Dear John,
Okay. Yesterday, I cried. I know it's not all about you, but you seem to be the thought my mind wandered towards in this episode I'd like to title "Water, Water, Everywhere." Everything seemed to be going "fine." I was "living" my life as per usual and then all of a sudden, out of nowhere, BOOM!: Sadness and Loss showed up and took me hostage.
Upon reflection, I am encouraged that it wasn't all tears. Somehow I was still conscious enough to verbalize that you were not the true cause of this pain. I was conscious enough to forgive, with blind faith and without being able to put a finger on it, whatever I thought was guilty in you and me. I was conscious enough to surrender our relationship to unfold in whatever way was best for all involved. I was conscious enough to ask for deeply sustaining Metaphysical aide.

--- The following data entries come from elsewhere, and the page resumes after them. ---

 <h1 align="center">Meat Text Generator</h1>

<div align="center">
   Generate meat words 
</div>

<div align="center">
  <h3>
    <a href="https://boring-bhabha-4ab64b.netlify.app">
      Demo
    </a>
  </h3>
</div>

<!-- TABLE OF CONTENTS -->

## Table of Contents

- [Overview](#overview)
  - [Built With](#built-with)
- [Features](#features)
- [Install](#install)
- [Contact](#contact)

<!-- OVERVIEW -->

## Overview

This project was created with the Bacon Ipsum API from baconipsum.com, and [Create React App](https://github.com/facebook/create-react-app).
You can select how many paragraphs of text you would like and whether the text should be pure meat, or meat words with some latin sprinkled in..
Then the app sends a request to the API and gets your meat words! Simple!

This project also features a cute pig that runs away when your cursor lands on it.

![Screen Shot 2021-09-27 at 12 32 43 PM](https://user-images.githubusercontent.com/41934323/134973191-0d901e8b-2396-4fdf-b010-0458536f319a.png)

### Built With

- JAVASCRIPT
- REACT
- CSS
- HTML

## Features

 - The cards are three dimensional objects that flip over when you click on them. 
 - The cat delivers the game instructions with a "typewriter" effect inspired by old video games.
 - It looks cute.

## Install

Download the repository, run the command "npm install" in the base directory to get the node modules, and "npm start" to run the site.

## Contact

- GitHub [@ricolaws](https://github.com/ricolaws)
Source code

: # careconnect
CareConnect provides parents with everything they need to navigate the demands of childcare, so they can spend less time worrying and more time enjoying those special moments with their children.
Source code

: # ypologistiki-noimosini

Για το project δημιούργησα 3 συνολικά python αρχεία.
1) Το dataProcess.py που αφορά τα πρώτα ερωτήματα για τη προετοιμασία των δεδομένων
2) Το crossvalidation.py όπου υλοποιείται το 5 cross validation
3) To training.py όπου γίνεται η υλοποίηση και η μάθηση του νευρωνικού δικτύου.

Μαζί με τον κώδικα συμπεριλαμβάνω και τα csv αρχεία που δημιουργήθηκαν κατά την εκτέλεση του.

When I told my best friend about this episode (it's the second time it's happened to me this week) he said I may just be grieving my perceived loss. He said it might take some time and that I should just continue to honor my feelings, release and forgive.
So, I'm writing this to honor my feelings and to be honest with myself. Intellectually, I know you have every right to make choices that you feel are in alignment/contribute to your peace and happiness. Emotionally, I haven't fully forgiven you, myself and my perception of your actions...yet.
Just wanted to set the record straight.
And because I consciously try to make decisions that are in alignment with my Higher Self, as always, may you perceive peace within you and around you (and I wish the same for me).